(Material provided begins)
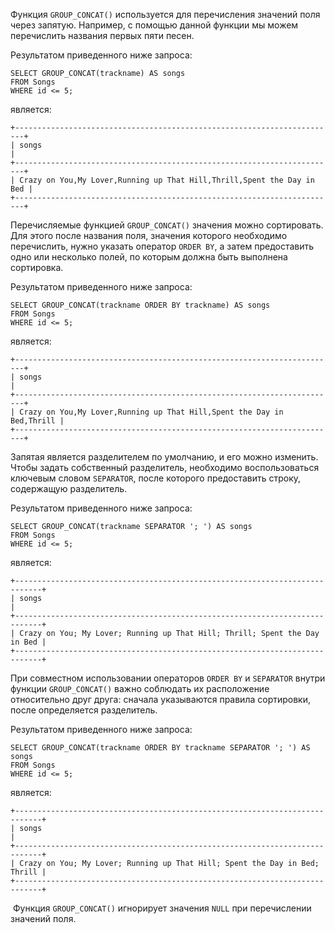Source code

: Функция `GROUP_CONCAT()` используется для перечисления значений поля через запятую. Например, с помощью данной функции мы можем перечислить названия первых пяти песен.

Результатом приведенного ниже запроса:

```
SELECT GROUP_CONCAT(trackname) AS songs
FROM Songs
WHERE id <= 5;
```

является:

```no-highlight
+------------------------------------------------------------------------+
| songs                                                                  |
+------------------------------------------------------------------------+
| Crazy on You,My Lover,Running up That Hill,Thrill,Spent the Day in Bed |
+------------------------------------------------------------------------+
```

Перечисляемые функцией `GROUP_CONCAT()` значения можно сортировать. Для этого после названия поля, значения которого необходимо перечислить, нужно указать оператор `ORDER BY`, а затем предоставить одно или несколько полей, по которым должна быть выполнена сортировка.

Результатом приведенного ниже запроса:

```
SELECT GROUP_CONCAT(trackname ORDER BY trackname) AS songs
FROM Songs
WHERE id <= 5;
```

является:

```no-highlight
+------------------------------------------------------------------------+
| songs                                                                  |
+------------------------------------------------------------------------+
| Crazy on You,My Lover,Running up That Hill,Spent the Day in Bed,Thrill |
+------------------------------------------------------------------------+
```

Запятая является разделителем по умолчанию, и его можно изменить. Чтобы задать собственный разделитель, необходимо воспользоваться ключевым словом `SEPARATOR`, после которого предоставить строку, содержащую разделитель.

Результатом приведенного ниже запроса:

```
SELECT GROUP_CONCAT(trackname SEPARATOR '; ') AS songs
FROM Songs
WHERE id <= 5;
```

является:

```no-highlight
+----------------------------------------------------------------------------+
| songs                                                                      |
+----------------------------------------------------------------------------+
| Crazy on You; My Lover; Running up That Hill; Thrill; Spent the Day in Bed |
+----------------------------------------------------------------------------+
```

При совместном использовании операторов `ORDER BY` и `SEPARATOR` внутри функции `GROUP_CONCAT()` важно соблюдать их расположение относительно друг друга: сначала указываются правила сортировки, после определяется разделитель.

Результатом приведенного ниже запроса:

```
SELECT GROUP_CONCAT(trackname ORDER BY trackname SEPARATOR '; ') AS songs
FROM Songs
WHERE id <= 5;
```

является:

```no-highlight
+----------------------------------------------------------------------------+
| songs                                                                      |
+----------------------------------------------------------------------------+
| Crazy on You; My Lover; Running up That Hill; Spent the Day in Bed; Thrill |
+----------------------------------------------------------------------------+
```

 Функция `GROUP_CONCAT()` игнорирует значения `NULL` при перечислении значений поля.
(Material provided ends)
What to work on
Find the lines in the records above that hold the word "значений", and give only how many there are.

Result
2